- Entries shown -
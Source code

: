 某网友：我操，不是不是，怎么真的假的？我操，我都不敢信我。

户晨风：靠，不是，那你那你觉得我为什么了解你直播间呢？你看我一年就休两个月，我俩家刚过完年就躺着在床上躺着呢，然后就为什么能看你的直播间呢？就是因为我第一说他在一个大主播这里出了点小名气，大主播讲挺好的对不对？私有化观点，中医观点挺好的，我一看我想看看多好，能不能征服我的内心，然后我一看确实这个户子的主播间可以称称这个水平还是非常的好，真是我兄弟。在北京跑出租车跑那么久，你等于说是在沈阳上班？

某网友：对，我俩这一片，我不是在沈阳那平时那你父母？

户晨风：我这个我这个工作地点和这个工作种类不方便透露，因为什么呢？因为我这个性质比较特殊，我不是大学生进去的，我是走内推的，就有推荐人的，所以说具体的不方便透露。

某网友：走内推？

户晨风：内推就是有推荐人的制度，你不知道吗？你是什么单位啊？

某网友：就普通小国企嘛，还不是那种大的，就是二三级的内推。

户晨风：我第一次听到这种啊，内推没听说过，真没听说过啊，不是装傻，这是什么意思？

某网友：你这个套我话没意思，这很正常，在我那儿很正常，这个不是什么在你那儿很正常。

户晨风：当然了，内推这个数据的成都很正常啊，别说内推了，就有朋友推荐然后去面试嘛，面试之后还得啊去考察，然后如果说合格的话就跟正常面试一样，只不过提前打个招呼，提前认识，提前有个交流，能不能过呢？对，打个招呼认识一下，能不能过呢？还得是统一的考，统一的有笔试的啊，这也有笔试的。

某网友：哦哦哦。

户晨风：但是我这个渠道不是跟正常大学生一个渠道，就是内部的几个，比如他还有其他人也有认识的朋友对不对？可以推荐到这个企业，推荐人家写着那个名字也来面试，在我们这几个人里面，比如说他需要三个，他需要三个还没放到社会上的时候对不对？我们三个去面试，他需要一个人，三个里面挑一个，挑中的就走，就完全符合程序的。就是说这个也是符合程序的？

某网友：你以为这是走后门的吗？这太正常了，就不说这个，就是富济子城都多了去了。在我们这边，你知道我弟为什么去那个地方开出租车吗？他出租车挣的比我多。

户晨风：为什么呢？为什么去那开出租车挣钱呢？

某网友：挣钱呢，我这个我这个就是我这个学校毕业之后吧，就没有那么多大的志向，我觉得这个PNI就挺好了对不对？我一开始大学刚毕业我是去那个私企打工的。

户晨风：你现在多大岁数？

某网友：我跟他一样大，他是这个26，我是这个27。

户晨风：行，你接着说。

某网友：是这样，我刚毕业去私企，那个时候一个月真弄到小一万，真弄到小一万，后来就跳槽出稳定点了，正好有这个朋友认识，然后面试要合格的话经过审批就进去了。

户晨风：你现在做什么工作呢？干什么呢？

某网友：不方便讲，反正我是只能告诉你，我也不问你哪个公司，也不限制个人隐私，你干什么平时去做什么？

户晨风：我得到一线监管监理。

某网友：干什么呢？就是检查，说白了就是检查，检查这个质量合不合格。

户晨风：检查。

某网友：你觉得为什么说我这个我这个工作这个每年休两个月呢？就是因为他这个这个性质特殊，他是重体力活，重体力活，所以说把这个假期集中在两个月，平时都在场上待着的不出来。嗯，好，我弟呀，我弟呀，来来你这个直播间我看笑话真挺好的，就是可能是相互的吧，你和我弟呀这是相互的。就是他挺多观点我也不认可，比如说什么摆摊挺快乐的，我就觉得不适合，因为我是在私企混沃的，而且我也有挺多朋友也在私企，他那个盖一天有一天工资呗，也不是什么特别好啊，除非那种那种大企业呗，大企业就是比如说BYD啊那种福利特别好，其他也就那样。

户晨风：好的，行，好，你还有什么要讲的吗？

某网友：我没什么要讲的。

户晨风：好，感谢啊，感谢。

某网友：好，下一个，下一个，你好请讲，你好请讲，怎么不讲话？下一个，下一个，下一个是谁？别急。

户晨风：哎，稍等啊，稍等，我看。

- Exercise directions -
Take the stretch of lines above from the one containing "某网友：对，我俩这一片，我不是在沈阳那平时那你父母？" through the one containing "某网友：你这个套我话没意思，" and repeat it exactly, adding no other line.

- Problem solution -
某网友：对，我俩这一片，我不是在沈阳那平时那你父母？

户晨风：我这个我这个工作地点和这个工作种类不方便透露，因为什么呢？因为我这个性质比较特殊，我不是大学生进去的，我是走内推的，就有推荐人的，所以说具体的不方便透露。

某网友：走内推？

户晨风：内推就是有推荐人的制度，你不知道吗？你是什么单位啊？

某网友：就普通小国企嘛，还不是那种大的，就是二三级的内推。

户晨风：我第一次听到这种啊，内推没听说过，真没听说过啊，不是装傻，这是什么意思？

某网友：你这个套我话没意思，这很正常，在我那儿很正常，这个不是什么在你那儿很正常。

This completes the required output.